Canadian children's writer and librarian (born 1952)

Sarah Ellis (born 19 May 1952 in Vancouver) is a Canadian children's writer and librarian. She has been a librarian in Toronto and Vancouver. She has also written reviews for Quill and Quire. She taught writing at the Vermont College of Fine Arts and is a masthead reviewer for The Horn Book.

Ellis has said that she gets her ideas from "memories, anecdotes people tell me, radio interviews, dreams, newspaper articles, family stories, being curious, observing the world, paying attention." She is a strong advocate for children's literature and she belongs to many different clubs and unions such as the Writers' Union of Canada, the Vancouver Children's Literature Roundtable, Children's Writers and Illustrators and many more.

==Biography==
Ellis was born 19 May 1952 in Vancouver, British Columbia to Joseph Walter and Ruth Elizabeth Ellis and has two older brothers.

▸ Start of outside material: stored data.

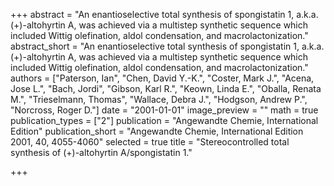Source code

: +++
abstract = "An enantioselective total synthesis of spongistatin 1, a.k.a. (+)-altohyrtin A, was achieved via a multistep synthetic sequence which included Wittig olefination, aldol condensation, and macrolactonization."
abstract_short = "An enantioselective total synthesis of spongistatin 1, a.k.a. (+)-altohyrtin A, was achieved via a multistep synthetic sequence which included Wittig olefination, aldol condensation, and macrolactonization."
authors = ["Paterson, Ian", "Chen, David Y.-K.", "Coster, Mark J.", "Acena, Jose L.", "Bach, Jordi", "Gibson, Karl R.", "Keown, Linda E.", "Oballa, Renata M.", "Trieselmann, Thomas", "Wallace, Debra J.", "Hodgson, Andrew P.", "Norcross, Roger D."]
date = "2001-01-01"
image_preview = ""
math = true
publication_types = ["2"]
publication = "Angewandte Chemie, International Edition"
publication_short = "Angewandte Chemie, International Edition 2001, 40, 4055-4060"
selected = true
title = "Stereocontrolled total synthesis of (+)-altohyrtin A/spongistatin 1."


+++
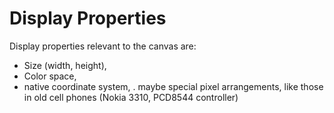 Display Properties
=

Display properties relevant to the canvas are:
- Size (width, height),
- Color space,
- native coordinate system,
. maybe special pixel arrangements, like those in old cell phones (Nokia 3310, PCD8544 controller)
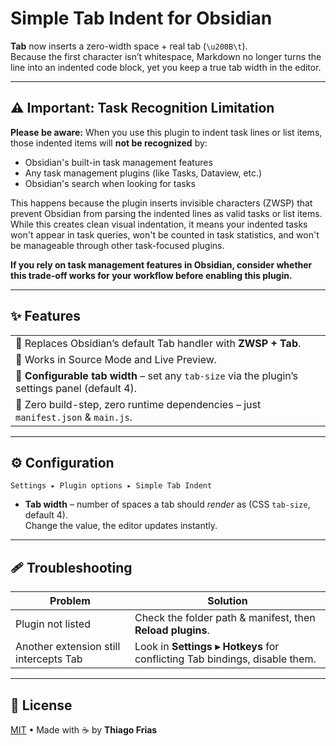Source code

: # Simple Tab Indent for Obsidian

**Tab** now inserts a zero-width space + real tab (`\u200B\t`).  
Because the first character isn’t whitespace, Markdown no longer turns the line into an indented code block, yet you keep a true tab width in the editor.

---

## ⚠️ Important: Task Recognition Limitation

**Please be aware:** When you use this plugin to indent task lines or list items, those indented items will **not be recognized** by:

- Obsidian's built-in task management features
- Any task management plugins (like Tasks, Dataview, etc.)
- Obsidian's search when looking for tasks

This happens because the plugin inserts invisible characters (ZWSP) that prevent Obsidian from parsing the indented lines as valid tasks or list items. While this creates clean visual indentation, it means your indented tasks won't appear in task queries, won't be counted in task statistics, and won't be manageable through other task-focused plugins.

**If you rely on task management features in Obsidian, consider whether this trade-off works for your workflow before enabling this plugin.**

---

## ✨ Features

|                                                                                                 |     |
| ----------------------------------------------------------------------------------------------- | --- |
| 🔹 Replaces Obsidian’s default Tab handler with **ZWSP + Tab**.                                 |
| 🔹 Works in Source Mode and Live Preview.                                                       |
| 🔹 **Configurable tab width** – set any `tab-size` via the plugin’s settings panel (default 4). |
| 🔹 Zero build-step, zero runtime dependencies – just `manifest.json` & `main.js`.               |

---

## ⚙️ Configuration

`Settings ▸ Plugin options ▸ Simple Tab Indent`

- **Tab width** – number of spaces a tab should _render_ as (CSS `tab-size`, default 4).  
  Change the value, the editor updates instantly.

---

## 🩹 Troubleshooting

| Problem                                | Solution                                                                   |
| -------------------------------------- | -------------------------------------------------------------------------- |
| Plugin not listed                      | Check the folder path & manifest, then **Reload plugins**.                 |
| Another extension still intercepts Tab | Look in **Settings ▸ Hotkeys** for conflicting Tab bindings, disable them. |

---

## 📜 License

[MIT](LICENSE) • Made with ☕ by **Thiago Frias**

She attended the University of British Columbia where she received her Bachelor of Arts honours in 1973 and a Master of Library Science (MLS) in 1975. After receiving her MLS, Ellis began working as a librarian in Vancouver before attending Simmons College, where she graduated with a Master of Arts degree in children's literature in 1980.

Ellis published her first book, The Baby Project, in 1986.

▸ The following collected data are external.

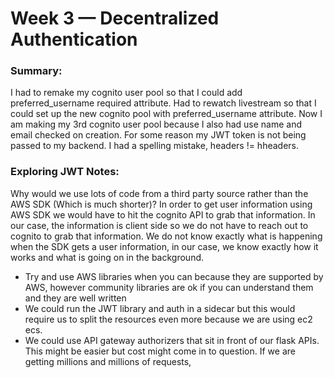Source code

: # Week 3 — Decentralized Authentication

### Summary:
I had to remake my cognito user pool so that I could add preferred_username required attribute.  Had to rewatch livestream so that I could set up the new cognito pool with preferred_username attribute.  Now I am making my 3rd cognito user pool because I also had use name and email checked on creation.  For some reason my JWT token is not being passed to my backend.  I had a spelling mistake, headers != hheaders.

### Exploring JWT Notes:

Why would we use lots of code from a third party source rather than the AWS SDK (Which is much shorter)?
In order to get user information using AWS SDK we would have to hit the cognito API to grab that information.  In our case, the information is client side so we do not have to reach out to cognito to grab that information.  We do not know exactly what is happening when the SDK gets a user information, in our case, we know exactly how it works and what is going on in the background.

- Try and use AWS libraries when you can because they are supported by AWS, however community libraries are ok if you can understand them and they are well written
- We could run the JWT library and auth in a sidecar but this would require us to split the resources even more because we are using ec2 ecs.
- We could use API gateway authorizers that sit in front of our flask APIs.  This might be easier but cost might come in to question.  If we are getting millions and millions of requests, 
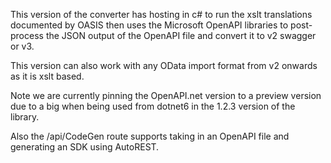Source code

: This version of the converter has hosting in c# to run the xslt translations documented by OASIS then uses the 
Microsoft OpenAPI libraries to post-process the JSON output of the OpenAPI file and convert it to v2 swagger or v3.

This version can also work with any OData import format from v2 onwards as it is xslt based. 

Note we are currently pinning the OpenAPI.net version to a preview version due to a big when being used from dotnet6 in the 1.2.3 version of the library.

Also the /api/CodeGen route supports taking in an OpenAPI file and generating an SDK using AutoREST. 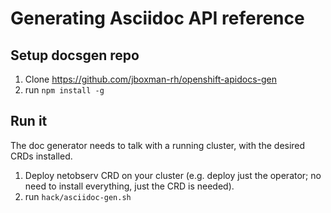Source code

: # Generating Asciidoc API reference

## Setup docsgen repo

1. Clone https://github.com/jboxman-rh/openshift-apidocs-gen
2. run `npm install -g`

## Run it

The doc generator needs to talk with a running cluster, with the desired CRDs installed.

1. Deploy netobserv CRD on your cluster (e.g. deploy just the operator; no need to install everything, just the CRD is needed).
2. run `hack/asciidoc-gen.sh`
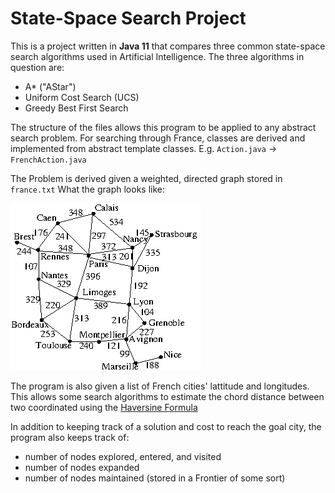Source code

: # State-Space Search Project

This is a project written in **Java 11** that compares three common state-space search algorithms used in Artificial Intelligence. The three algorithms in question are:
- A* ("AStar")
- Uniform Cost Search (UCS)
- Greedy Best First Search

The structure of the files allows this program to be applied to any abstract search problem. For searching through France, classes are derived and implemented from abstract template classes. E.g. `Action.java` -> `FrenchAction.java`

The Problem is derived given a weighted, directed graph stored in `france.txt`
What the graph looks like:

<img src="images/france.gif" />

The program is also given a list of French cities' lattitude and longitudes. This allows some search algorithms to estimate the chord distance between two coordinated using the [Haversine Formula](https://en.wikipedia.org/wiki/Haversine_formula)

In addition to keeping track of a solution and cost to reach the goal city, the program also keeps track of:
- number of nodes explored, entered, and visited
- number of nodes expanded
- number of nodes maintained (stored in a Frontier of some sort)
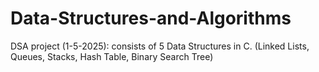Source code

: # Data-Structures-and-Algorithms
DSA project (1-5-2025): consists of 5 Data Structures in C. (Linked Lists, Queues, Stacks, Hash Table, Binary Search Tree)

In 1999, she was a writer-in-residence at Massey College at the University of Toronto.

Ellis retired from library work in 2007 but shortly after began teaching at the Vermont College of Fine Arts. She has also written reviews for Quill and Quire and is a masthead reviewer for The Horn Book.

She is an out lesbian.

==Awards and honours==
In 1995, Ellis won the Vicky Metcalf Award for Literature for Young People, and in 2013, she received the Lieutenant Governor's Award for Literary Excellence. She has also been nominated for the Astrid Lindgren Memorial Award four times.

In 2012, Ellis was chair of the judges for the Boston Globe–Horn Book Award.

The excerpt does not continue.